Find the line with "## Key Accomplishments" in the records below. Copy it and every line after it, up to and including the line with "- Cleanup of".
[Opening DATA TO USE section]
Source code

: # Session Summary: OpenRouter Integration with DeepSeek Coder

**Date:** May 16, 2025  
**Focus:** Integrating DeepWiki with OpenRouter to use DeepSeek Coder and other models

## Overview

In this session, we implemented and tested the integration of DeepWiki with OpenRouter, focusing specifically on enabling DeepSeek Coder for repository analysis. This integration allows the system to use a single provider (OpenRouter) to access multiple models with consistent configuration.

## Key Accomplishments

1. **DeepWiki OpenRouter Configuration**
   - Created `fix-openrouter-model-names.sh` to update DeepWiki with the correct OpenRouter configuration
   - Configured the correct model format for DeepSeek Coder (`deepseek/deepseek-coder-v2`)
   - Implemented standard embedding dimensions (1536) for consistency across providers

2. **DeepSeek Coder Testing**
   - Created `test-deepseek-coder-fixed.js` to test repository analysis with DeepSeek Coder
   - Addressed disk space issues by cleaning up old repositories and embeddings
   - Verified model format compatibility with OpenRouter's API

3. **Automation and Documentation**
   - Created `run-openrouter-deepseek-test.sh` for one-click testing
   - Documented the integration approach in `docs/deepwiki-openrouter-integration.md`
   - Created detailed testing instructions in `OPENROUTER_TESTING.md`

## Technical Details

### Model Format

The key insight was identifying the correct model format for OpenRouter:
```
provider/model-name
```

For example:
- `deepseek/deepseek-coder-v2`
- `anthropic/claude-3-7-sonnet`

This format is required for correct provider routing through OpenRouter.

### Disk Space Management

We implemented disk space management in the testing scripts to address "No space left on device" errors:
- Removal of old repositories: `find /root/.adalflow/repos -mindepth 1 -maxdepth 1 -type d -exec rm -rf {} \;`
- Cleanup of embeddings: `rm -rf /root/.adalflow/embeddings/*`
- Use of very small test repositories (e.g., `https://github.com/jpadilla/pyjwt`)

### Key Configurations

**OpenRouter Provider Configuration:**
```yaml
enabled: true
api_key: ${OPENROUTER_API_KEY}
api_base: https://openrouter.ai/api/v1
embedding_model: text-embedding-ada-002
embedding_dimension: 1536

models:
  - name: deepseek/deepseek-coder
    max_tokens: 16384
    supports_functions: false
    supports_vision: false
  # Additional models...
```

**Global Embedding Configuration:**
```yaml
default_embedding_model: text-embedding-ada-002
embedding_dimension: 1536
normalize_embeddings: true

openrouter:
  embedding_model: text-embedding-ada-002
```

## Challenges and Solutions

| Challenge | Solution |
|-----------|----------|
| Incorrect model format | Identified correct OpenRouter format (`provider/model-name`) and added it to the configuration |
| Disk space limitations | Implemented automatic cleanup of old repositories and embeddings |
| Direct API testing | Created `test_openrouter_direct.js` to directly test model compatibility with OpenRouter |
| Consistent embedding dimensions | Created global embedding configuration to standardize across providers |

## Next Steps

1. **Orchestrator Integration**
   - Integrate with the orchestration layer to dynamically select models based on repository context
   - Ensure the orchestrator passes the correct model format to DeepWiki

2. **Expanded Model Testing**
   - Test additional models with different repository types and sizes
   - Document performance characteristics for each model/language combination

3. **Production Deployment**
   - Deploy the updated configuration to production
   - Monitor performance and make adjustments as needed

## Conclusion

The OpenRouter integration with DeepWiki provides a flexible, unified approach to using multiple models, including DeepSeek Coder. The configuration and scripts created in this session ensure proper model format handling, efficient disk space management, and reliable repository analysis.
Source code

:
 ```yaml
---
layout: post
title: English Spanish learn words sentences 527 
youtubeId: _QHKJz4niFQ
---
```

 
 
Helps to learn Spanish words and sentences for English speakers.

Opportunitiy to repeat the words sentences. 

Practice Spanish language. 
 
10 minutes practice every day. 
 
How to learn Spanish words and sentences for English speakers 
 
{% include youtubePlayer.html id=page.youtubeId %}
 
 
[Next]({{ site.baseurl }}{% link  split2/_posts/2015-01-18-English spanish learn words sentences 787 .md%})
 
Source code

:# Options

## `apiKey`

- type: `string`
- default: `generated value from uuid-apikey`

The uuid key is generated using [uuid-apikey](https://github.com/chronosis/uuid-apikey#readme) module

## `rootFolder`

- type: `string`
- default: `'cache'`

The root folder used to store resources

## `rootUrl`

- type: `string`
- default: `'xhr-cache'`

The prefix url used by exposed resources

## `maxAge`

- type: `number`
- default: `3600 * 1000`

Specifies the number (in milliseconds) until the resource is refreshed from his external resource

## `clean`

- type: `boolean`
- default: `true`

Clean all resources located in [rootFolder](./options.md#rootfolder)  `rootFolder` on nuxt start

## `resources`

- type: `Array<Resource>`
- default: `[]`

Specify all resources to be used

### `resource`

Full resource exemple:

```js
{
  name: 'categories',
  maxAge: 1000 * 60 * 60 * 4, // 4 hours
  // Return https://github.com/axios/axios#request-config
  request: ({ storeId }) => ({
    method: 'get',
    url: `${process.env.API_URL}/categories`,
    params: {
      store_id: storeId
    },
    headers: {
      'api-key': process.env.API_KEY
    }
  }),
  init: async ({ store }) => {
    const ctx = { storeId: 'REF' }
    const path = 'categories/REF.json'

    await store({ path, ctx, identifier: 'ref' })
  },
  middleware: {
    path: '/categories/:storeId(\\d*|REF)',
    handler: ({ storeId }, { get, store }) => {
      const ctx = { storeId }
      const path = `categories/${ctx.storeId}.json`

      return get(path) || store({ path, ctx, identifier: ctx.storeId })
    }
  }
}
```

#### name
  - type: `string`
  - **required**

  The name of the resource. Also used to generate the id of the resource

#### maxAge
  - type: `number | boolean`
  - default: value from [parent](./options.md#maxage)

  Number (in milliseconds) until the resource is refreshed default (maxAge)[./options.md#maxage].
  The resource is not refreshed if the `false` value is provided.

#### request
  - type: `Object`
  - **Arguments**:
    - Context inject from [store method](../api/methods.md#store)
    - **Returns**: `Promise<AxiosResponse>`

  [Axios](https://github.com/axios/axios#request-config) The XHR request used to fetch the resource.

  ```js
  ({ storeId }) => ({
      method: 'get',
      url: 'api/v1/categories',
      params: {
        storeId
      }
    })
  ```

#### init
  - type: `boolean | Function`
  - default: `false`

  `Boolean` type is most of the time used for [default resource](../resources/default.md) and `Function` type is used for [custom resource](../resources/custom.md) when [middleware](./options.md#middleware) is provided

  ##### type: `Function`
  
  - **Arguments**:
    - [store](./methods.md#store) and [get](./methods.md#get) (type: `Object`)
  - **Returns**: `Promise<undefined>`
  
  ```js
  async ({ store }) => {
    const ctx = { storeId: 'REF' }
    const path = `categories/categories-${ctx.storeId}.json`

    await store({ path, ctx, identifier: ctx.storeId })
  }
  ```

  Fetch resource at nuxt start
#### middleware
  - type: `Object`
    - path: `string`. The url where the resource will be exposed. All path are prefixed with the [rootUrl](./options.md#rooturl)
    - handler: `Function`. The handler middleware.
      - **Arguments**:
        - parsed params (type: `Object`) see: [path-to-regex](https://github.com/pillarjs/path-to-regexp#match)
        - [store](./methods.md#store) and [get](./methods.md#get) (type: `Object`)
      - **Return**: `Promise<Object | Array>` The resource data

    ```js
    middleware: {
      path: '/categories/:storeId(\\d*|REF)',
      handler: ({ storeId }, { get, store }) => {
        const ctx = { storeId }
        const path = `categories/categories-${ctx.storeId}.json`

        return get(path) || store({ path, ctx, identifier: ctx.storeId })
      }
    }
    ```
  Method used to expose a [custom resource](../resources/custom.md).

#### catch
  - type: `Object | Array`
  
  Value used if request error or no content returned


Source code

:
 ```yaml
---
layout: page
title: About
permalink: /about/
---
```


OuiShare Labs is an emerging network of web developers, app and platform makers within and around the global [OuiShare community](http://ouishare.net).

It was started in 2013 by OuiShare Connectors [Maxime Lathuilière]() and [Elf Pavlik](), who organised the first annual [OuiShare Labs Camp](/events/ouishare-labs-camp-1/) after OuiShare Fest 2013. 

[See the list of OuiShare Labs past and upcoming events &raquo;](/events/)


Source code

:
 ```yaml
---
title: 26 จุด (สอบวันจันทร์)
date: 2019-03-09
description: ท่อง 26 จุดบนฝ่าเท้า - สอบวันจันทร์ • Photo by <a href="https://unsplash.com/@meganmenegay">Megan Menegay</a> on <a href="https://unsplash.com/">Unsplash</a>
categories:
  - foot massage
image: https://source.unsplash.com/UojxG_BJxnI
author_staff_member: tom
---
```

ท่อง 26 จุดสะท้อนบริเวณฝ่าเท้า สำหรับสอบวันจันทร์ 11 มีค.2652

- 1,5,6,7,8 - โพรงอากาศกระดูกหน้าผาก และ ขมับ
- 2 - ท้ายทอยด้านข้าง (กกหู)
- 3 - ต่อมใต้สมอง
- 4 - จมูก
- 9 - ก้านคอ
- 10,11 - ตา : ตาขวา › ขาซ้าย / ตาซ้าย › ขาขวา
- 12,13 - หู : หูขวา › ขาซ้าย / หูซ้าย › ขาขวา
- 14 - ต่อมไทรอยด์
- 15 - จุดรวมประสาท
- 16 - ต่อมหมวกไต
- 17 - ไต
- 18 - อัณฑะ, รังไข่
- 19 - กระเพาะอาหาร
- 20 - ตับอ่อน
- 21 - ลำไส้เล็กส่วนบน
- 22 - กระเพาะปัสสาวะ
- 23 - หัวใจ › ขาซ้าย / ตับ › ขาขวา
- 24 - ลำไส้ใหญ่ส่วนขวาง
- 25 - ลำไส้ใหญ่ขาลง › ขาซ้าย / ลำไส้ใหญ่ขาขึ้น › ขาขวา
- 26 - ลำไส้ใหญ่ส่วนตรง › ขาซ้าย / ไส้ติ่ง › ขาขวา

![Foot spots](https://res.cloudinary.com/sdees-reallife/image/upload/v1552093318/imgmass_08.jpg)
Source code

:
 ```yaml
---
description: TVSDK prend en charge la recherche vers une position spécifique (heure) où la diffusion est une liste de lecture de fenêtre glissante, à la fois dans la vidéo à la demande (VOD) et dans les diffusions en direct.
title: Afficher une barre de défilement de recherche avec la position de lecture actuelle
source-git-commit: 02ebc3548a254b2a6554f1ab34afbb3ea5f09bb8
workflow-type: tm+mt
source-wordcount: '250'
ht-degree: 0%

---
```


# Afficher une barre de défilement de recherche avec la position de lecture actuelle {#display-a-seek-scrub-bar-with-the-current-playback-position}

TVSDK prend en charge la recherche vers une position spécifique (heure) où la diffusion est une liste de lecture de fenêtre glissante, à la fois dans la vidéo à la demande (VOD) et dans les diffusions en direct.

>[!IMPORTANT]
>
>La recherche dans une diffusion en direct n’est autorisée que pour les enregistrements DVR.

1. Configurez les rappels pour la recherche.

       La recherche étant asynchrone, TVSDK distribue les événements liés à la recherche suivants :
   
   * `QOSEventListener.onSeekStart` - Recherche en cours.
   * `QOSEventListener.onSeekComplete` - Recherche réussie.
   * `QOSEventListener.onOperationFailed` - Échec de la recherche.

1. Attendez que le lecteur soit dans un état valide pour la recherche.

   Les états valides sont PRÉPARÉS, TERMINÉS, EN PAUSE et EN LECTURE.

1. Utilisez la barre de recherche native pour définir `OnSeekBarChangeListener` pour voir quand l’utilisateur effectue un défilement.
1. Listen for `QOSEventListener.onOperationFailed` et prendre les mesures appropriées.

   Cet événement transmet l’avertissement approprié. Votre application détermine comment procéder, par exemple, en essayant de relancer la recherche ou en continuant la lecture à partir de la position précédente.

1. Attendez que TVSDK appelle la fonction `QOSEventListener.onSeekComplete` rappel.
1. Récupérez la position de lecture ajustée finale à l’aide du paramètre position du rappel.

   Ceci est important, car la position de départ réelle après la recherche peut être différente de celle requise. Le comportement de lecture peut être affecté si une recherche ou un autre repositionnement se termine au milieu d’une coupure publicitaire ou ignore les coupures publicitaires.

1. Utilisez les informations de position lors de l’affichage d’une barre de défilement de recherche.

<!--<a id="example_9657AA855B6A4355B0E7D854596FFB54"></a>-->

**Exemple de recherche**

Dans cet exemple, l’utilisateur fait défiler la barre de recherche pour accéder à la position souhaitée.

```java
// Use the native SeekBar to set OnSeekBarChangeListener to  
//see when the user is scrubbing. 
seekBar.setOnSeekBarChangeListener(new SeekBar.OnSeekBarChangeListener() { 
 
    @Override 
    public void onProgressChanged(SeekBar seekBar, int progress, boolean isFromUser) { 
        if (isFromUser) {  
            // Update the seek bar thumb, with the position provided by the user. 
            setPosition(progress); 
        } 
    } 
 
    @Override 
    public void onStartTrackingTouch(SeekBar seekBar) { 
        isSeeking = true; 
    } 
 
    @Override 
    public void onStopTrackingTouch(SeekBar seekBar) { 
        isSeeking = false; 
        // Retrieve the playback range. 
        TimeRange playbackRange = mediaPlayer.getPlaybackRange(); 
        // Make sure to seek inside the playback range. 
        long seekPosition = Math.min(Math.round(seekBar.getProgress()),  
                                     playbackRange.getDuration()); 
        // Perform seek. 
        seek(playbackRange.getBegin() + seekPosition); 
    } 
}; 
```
[Closing DATA TO USE section]
**SOLUTION FOR THIS TASK:**
## Key Accomplishments

1. **DeepWiki OpenRouter Configuration**
   - Created `fix-openrouter-model-names.sh` to update DeepWiki with the correct OpenRouter configuration
   - Configured the correct model format for DeepSeek Coder (`deepseek/deepseek-coder-v2`)
   - Implemented standard embedding dimensions (1536) for consistency across providers

2. **DeepSeek Coder Testing**
   - Created `test-deepseek-coder-fixed.js` to test repository analysis with DeepSeek Coder
   - Addressed disk space issues by cleaning up old repositories and embeddings
   - Verified model format compatibility with OpenRouter's API

3. **Automation and Documentation**
   - Created `run-openrouter-deepseek-test.sh` for one-click testing
   - Documented the integration approach in `docs/deepwiki-openrouter-integration.md`
   - Created detailed testing instructions in `OPENROUTER_TESTING.md`

## Technical Details

### Model Format

The key insight was identifying the correct model format for OpenRouter:
```
provider/model-name
```

For example:
- `deepseek/deepseek-coder-v2`
- `anthropic/claude-3-7-sonnet`

This format is required for correct provider routing through OpenRouter.

### Disk Space Management

We implemented disk space management in the testing scripts to address "No space left on device" errors:
- Removal of old repositories: `find /root/.adalflow/repos -mindepth 1 -maxdepth 1 -type d -exec rm -rf {} \;`
- Cleanup of embeddings: `rm -rf /root/.adalflow/embeddings/*`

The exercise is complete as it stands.